Não foi exatamente uma surpresa, pois os rumores eram abundantes, mas governos, meios econômicos e analistas da política energética, em particular da área de gás e petróleo, foram sacudidos pelo decreto do presidente da Bolívia, Evo Morales, nacionalizando a produção de hidrocarbonetos e ordenando a ocupação por tropas do Exército dos 53 campos de produção de gás e petróleo operados por empresas estrangeiras. Fonte do governo brasileiro revelou que o presidente Lula fez o possível para convencer Morales a desistir da decisão, sem êxito. As principais empresas que atuam em território boliviano, no setor de gás e petróleo, são a Petrobras, Repsol YPF (Espanha e Argentina), British Gas e British Petroleum (Reino Unido), Total (França), Dong Wong (Coréia do Sul) e Canadian Energy (Canadá). As empresas atingidas já falam em levar o assunto à Organização Mundial do Comércio (OMC).
O governo convocou ontem reunião de emergência, em Brasília, para a primeira avaliação da medida, a princípio considerada pelo presidente da estatal brasileira, José Sérgio Gabrielli, ato unilateral e inamistoso, de confisco, ?cujas conseqüências poderão ser dramáticas?. A Petrobras atua na Bolívia desde 1996 e investiu cerca de US$ 1,5 bilhão na implantação da estrutura física de exploração de gás natural e petróleo, além de US$ 2 bilhões para viabilizar o transporte do gás para o mercado consumidor brasileiro. A empresa opera nos dois principais campos de gás bolivianos, sobre uma reserva estimada de 64 bilhões de metros cúbicos, ou 10% do total do país.

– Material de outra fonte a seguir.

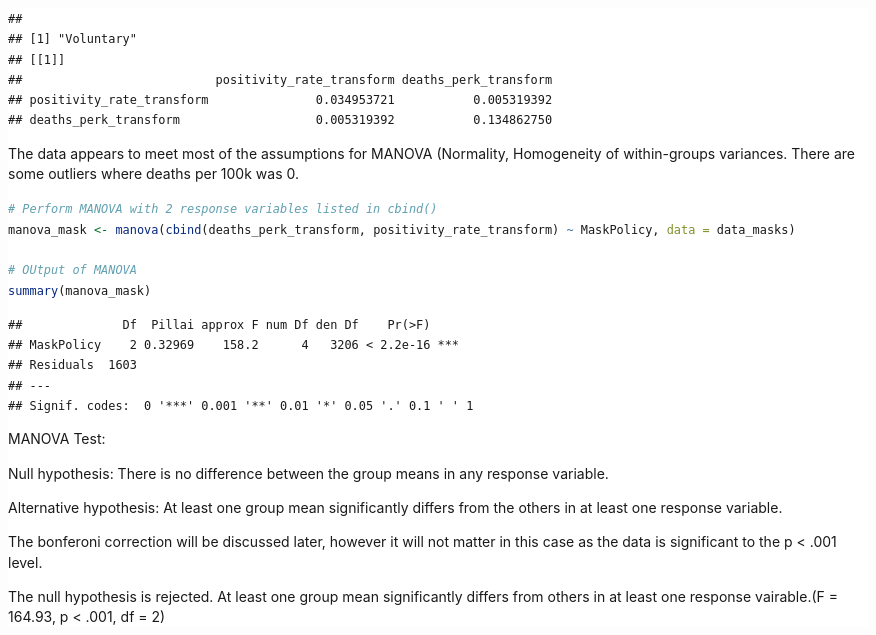     ## 
    ## [1] "Voluntary"
    ## [[1]]
    ##                           positivity_rate_transform deaths_perk_transform
    ## positivity_rate_transform               0.034953721           0.005319392
    ## deaths_perk_transform                   0.005319392           0.134862750

The data appears to meet most of the assumptions for MANOVA (Normality,
Homogeneity of within-groups variances. There are some outliers where
deaths per 100k was 0.

``` r
# Perform MANOVA with 2 response variables listed in cbind()
manova_mask <- manova(cbind(deaths_perk_transform, positivity_rate_transform) ~ MaskPolicy, data = data_masks)

# OUtput of MANOVA
summary(manova_mask)
```

    ##              Df  Pillai approx F num Df den Df    Pr(>F)    
    ## MaskPolicy    2 0.32969    158.2      4   3206 < 2.2e-16 ***
    ## Residuals  1603                                             
    ## ---
    ## Signif. codes:  0 '***' 0.001 '**' 0.01 '*' 0.05 '.' 0.1 ' ' 1

MANOVA Test:

Null hypothesis: There is no difference between the group means in any
response variable.

Alternative hypothesis: At least one group mean significantly differs
from the others in at least one response variable.

The bonferoni correction will be discussed later, however it will not
matter in this case as the data is significant to the p &lt; .001 level.

The null hypothesis is rejected. At least one group mean significantly
differs from others in at least one response vairable.(F = 164.93, p
&lt; .001, df = 2)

Ao anunciar a nacionalização da produção de hidrocarbonetos, o presidente Evo Morales enfatizou a chegada do ?dia histórico? em que a Bolívia retomou o absoluto controle sobre suas riquezas naturais, garantindo que o ato significa o início da resolução dos problemas econômicos e a geração de novas oportunidades de trabalho para a população carente. País mais pobre da América do Sul, 70% dos bolivianos vivem em condições de pobreza extrema. A partir de 2007, a Bolívia receberá cerca de US$ 780 milhões anuais oriundos da produção e comercialização de petróleo e gás natural.

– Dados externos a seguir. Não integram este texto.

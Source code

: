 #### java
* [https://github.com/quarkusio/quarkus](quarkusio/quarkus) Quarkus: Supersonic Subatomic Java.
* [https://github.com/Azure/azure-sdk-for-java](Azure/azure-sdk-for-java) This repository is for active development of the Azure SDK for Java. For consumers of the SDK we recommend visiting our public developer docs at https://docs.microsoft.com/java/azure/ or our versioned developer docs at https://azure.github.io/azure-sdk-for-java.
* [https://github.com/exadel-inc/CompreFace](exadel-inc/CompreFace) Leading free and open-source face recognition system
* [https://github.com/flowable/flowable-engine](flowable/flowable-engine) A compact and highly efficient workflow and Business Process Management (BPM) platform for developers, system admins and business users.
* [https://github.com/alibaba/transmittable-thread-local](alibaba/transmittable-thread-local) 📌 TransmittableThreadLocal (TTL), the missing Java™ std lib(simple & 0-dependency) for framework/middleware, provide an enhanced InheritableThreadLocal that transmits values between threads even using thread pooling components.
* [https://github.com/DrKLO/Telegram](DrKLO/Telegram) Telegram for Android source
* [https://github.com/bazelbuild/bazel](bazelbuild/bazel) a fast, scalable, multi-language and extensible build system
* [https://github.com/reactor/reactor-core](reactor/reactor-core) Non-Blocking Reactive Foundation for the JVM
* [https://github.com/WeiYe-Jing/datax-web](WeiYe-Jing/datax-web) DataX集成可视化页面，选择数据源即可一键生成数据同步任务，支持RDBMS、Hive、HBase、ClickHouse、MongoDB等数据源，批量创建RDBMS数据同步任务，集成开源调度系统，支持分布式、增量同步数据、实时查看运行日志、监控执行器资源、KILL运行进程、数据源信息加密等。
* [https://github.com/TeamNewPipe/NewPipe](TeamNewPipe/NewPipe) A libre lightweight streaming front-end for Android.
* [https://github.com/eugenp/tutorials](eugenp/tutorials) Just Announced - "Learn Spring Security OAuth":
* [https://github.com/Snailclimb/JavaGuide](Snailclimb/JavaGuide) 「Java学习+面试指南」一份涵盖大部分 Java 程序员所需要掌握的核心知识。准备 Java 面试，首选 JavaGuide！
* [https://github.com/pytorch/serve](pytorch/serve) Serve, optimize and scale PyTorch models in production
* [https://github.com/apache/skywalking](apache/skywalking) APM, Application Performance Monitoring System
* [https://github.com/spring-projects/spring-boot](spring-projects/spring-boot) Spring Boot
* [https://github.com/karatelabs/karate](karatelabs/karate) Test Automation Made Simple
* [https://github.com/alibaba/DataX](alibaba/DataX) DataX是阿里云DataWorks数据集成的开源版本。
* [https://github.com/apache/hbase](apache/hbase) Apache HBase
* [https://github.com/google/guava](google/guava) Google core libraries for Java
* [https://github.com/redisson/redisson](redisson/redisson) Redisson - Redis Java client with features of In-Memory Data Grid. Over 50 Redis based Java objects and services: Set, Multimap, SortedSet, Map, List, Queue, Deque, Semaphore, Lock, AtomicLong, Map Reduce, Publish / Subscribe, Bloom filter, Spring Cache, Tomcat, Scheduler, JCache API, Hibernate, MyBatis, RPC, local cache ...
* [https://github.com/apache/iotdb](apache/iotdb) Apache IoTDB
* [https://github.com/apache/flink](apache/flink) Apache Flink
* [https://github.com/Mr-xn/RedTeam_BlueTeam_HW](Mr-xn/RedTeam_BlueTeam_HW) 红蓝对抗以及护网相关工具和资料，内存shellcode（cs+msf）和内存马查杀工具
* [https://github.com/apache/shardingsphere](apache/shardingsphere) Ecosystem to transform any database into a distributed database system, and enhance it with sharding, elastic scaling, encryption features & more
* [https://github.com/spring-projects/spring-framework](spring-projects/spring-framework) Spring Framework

O decreto estabelece que 82% do total da produção passam a ser propriedade da YPFB (a estatal do setor), e 18% para amortizar custos operacionais e remunerar as multinacionais, segundo o Ministério dos Hidrocarbonetos, percentual suficiente para atender esses requisitos. As empresas terão 180 dias para dizer ao governo se aceitam ou não os termos impostos pelo decreto. Contudo, o discurso de Morales não deixa margens a dúvidas quanto ao destino dos insatisfeitos: a saída do país. Gabrielli, de pronto, afirmou que nenhuma empresa sobrevive com o percentual arbitrado e, que à Petrobras não interessa a condição de mera prestadora de serviços.
A Bolívia produz atualmente 400 mil barris diários de petróleo e possui reservas de 48,7 trilhões de metros cúbicos de gás natural, superada no subcontinente apenas pela Venezuela, com o triplo desse potencial. O Brasil importa da Bolívia 25 milhões de metros cúbicos de gás natural por dia, mas a Petrobras garantiu que o abastecimento não será afetado porque o transporte do produto é regido por contrato específico.
Primeiro problema de política exterior e relações econômicas bilaterais com semelhante gravidade a ser equacionado pelo governo Lula, o anseio da sociedade é que a experiência comprovada da diplomacia brasileira, nesse momento conturbado, dentro do estrito código de relacionamento entre nações amigas, faça valer os parâmetros de conciliação e respeito à soberania.